Ensuite, Gille Elie Dit Cosaque comme organisateur de la manifestation a non seulement trahi leur confiance en rompant ses engagements tacites. Il a aussi impunément manqué de respect aux deux artistes A. Guérédrat & H. Tauliaut. Et il a continué ce relationnel basé sur une forme d’humiliation en leur proposant un dédommagement de 150 euros en tout et pour tout.
Donc attention aux organisateurs imbus de leur personne, manquants de respect vis-à-vis des artistes, surtout lorsqu’ils sont artistes eux-mêmes !
Aujourd’hui, après la colère et l’indignation passées, Henri Tauliaut et Annabel Guérédrat ont décidé de vous relater cette histoire car ils ne forceront pas le respect de GEDC à leur égard. Trop tard.
Par contre, à vous autres, artistes, d’être avertis. Et d’être respectés ! Il n’y a rien à subir. Et pour cela, c’est important de (re)prendre la parole pour dire les choses et gagner le respect en toute dignité, en toute légitimité. Attention aux organisateurs « voyous » ! faite passer le mot en partageant cet article !
Henri Tauliaut & Annabel Guérédrat
Une réponse de Gille Elie Dit Cosaque adressée aux artistes
Annabel, Henri,
Je regrette que notre collaboration se soit terminée ainsi, qu’il n’ait pas été possible de dialoguer de manière plus directe et plus apaisée. Le mot « festival » a pu très certainement entretenir une confusion. Vous aviez sans doute imaginé une grosse production, plus à même de répondre à vos exigences de création. Pourtant, l’idée était de faire une soirée qui répondait aux codes des festivals sans en être réellement un.
Dans le mail du 19 janvier dernier, je vous avais rappelé, en sus de nos échanges verbaux, dans quelles conditions et dans quel esprit cet événement était réalisé et vous avais proposé que l’on en parle. Ce mail est malheureusement resté sans réponse.
Une fois de plus, je vous le répète, ce sont essentiellement des considérations techniques et logistiques qui nous ont mené à cette décision. Nos moyens logistiques et techniques étant limités, nous ne pouvions accompagner votre participation et votre performance aux conditions que vous souhaitiez. Le peu de souplesse constaté lors nos échanges ne faisait que compliquer la mise en place de l’événement au mieux de nos capacités. C’est pour cela qu’en concertation avec HSE qui nous accueillait et Tropiques Atrium qui nous épaulait, la décision a été prise d’annuler votre intervention afin d’éviter déconvenues et tensions.

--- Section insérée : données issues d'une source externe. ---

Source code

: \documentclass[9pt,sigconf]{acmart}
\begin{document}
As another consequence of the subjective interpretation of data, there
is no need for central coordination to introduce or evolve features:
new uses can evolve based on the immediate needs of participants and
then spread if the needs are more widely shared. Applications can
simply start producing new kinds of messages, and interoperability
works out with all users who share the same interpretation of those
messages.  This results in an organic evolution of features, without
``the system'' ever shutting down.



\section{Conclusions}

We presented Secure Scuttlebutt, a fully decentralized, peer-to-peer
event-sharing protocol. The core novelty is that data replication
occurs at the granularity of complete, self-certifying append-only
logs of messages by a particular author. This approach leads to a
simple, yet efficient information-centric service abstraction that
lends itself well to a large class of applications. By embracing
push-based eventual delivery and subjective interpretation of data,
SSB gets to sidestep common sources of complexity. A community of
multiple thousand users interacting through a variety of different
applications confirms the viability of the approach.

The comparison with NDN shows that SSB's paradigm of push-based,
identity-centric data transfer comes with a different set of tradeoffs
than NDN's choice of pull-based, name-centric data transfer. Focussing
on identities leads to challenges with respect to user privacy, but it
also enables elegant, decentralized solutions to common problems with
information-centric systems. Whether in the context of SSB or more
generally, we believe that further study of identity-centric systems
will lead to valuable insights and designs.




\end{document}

Je vous ai proposé de participer au projet, je veux bien assumer et endosser cette décision d’annulation. Je suis désolé que ça se soit passé ainsi et j’aurais bien sûr préféré poursuivre jusqu’au bout dans la sérénité, comme cela a été le cas avec l’ensemble des participants bénévoles de la soirée. En aucun cas, il ne vous a été demandé d’investir financièrement et surtout pas une telle somme dans quoi que ce soit. Je vous ai plusieurs fois rappelé qu’il n’y avait pas de budget.
Encore une fois, je comprends et partage votre déception mais cela ne justifie en aucun cas les ultimatum et les sms injurieux ou menaçants.
Néanmoins, comme je vous l’ai dit dans le mail du 19, puis par SMS, il me paraît normal, à titre personnel, de faire un geste. J’adresserai donc, par courrier postal, dans la semaine un chèque de 150€ à la Cie Artincidence.
Ce n’est pas un dédommagement ou une compensation quelconque ; car comme l’a écrit Henri, il ne s’agit pas d’une histoire d’argent. Mais il s’agit plutôt, comme pour les autres artistes, de vous remercier de votre implication, à la hauteur de nos moyens. Notez toutefois que cette somme dépasse largement ce qui a été proposé aux autres intervenants et refusé par certains préférant qu’il soit réinvesti dans un prochain évènement.
Quoi qu’il en soit, je n’ai pas changé d’avis sur votre travail que je continue à apprécier. Après tout… souvent l’artiste excuse l’Homme.